MinerU PDF Parser

ReviewAudited by ClawScan on May 10, 2026.

Overview

The skill mostly does what it claims by sending chosen documents to MinerU for conversion, but its downloaded ZIP extraction is unsafe enough to require review before use.

Install only if you are comfortable sending the selected documents to MinerU. Use a dedicated output folder, avoid highly sensitive files unless MinerU's terms are acceptable, protect the API token, and prefer a patched version that safely validates ZIP contents before extraction.

Findings (5)

Artifact-based informational review of SKILL.md, metadata, install specs, static scan signals, and capability signals.

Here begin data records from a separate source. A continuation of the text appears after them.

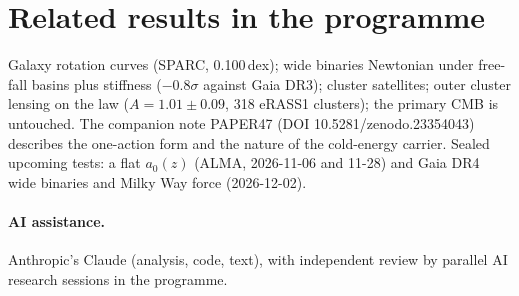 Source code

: \documentclass[10pt]{article}
\begin{document}
\section{Related results in the programme}
Galaxy rotation curves (SPARC, 0.100\,dex); wide binaries Newtonian under free-fall basins plus stiffness ($-0.8\sigma$ against Gaia DR3); cluster satellites; outer cluster lensing on the law ($A=1.01\pm0.09$, 318 eRASS1 clusters); the primary CMB is untouched. The companion note PAPER47 (DOI 10.5281/zenodo.23354043) describes the one-action form and the nature of the cold-energy carrier. Sealed upcoming tests: a flat $a_0(z)$ (ALMA, 2026-11-06 and 11-28) and Gaia DR4 wide binaries and Milky Way force (2026-12-02).

\paragraph{AI assistance.} Anthropic's Claude (analysis, code, text), with independent review by parallel AI research sessions in the programme.
\end{document}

ClawScan does not execute the skill or run runtime probes.

What this means

If MinerU or a returned ZIP URL were compromised or malformed, files could be written outside the selected output folder and potentially overwrite local files.

Why it was flagged

A ZIP downloaded from the provider is extracted without validating that archive entries remain inside the intended output directory; the same extraction pattern appears in the other included scripts.

Skill content
with zipfile.ZipFile(zip_path) as zf:
    zf.extractall(extract_dir)
Recommendation

Use only in a contained output directory until the scripts validate ZIP entry paths, reject absolute or '..' paths, and optionally limit extracted file sizes.

What this means

Anyone with the token may be able to use the linked MinerU API quota or account privileges.

Why it was flagged

The skill requires a MinerU API token, which is expected for the MinerU service integration but is still account access material.

Skill content
export MINERU_TOKEN="your-token-here"
Recommendation

Store the token securely, prefer the environment variable over command-line token arguments, and revoke/rotate it if exposed.

What this means

Document contents, including potentially sensitive PDFs, Word files, slides, or images, leave the local machine for third-party processing.

Why it was flagged

Selected local documents are read and uploaded to MinerU or its returned upload URL for parsing, which matches the stated purpose.

Skill content
API_BASE = "https://mineru.net/api/v4" ... requests.put(upload_url, data=file_data, timeout=300)
Recommendation

Only process documents you are allowed to upload to MinerU and review MinerU's privacy/data-retention terms for sensitive material.

What this means

Parsed content from untrusted documents could later be reused by notes, search, RAG, or agent workflows, including any prompt-like text inside the original document.

Why it was flagged

The skill supports writing parsed Markdown into persistent, possibly cloud-synced knowledge-base locations.

Skill content
Saving parsed content to Obsidian or knowledge bases ... --output "~/Library/Mobile Documents/com~apple~CloudDocs/Obsidian/VaultName/"
Recommendation

Treat converted Markdown from untrusted documents as untrusted content and review it before using it in shared knowledge bases or agent memory.

What this means

Future dependency versions could change behavior or introduce dependency risk, though these packages are expected for this API client.

Why it was flagged

The skill depends on common PyPI HTTP libraries with lower-bound version constraints rather than pinned, reproducible versions.

Skill content
requests>=2.28.0
aiohttp>=3.8.0
Recommendation

Install dependencies from a trusted Python environment and consider pinning exact versions or hashes for repeatable deployments.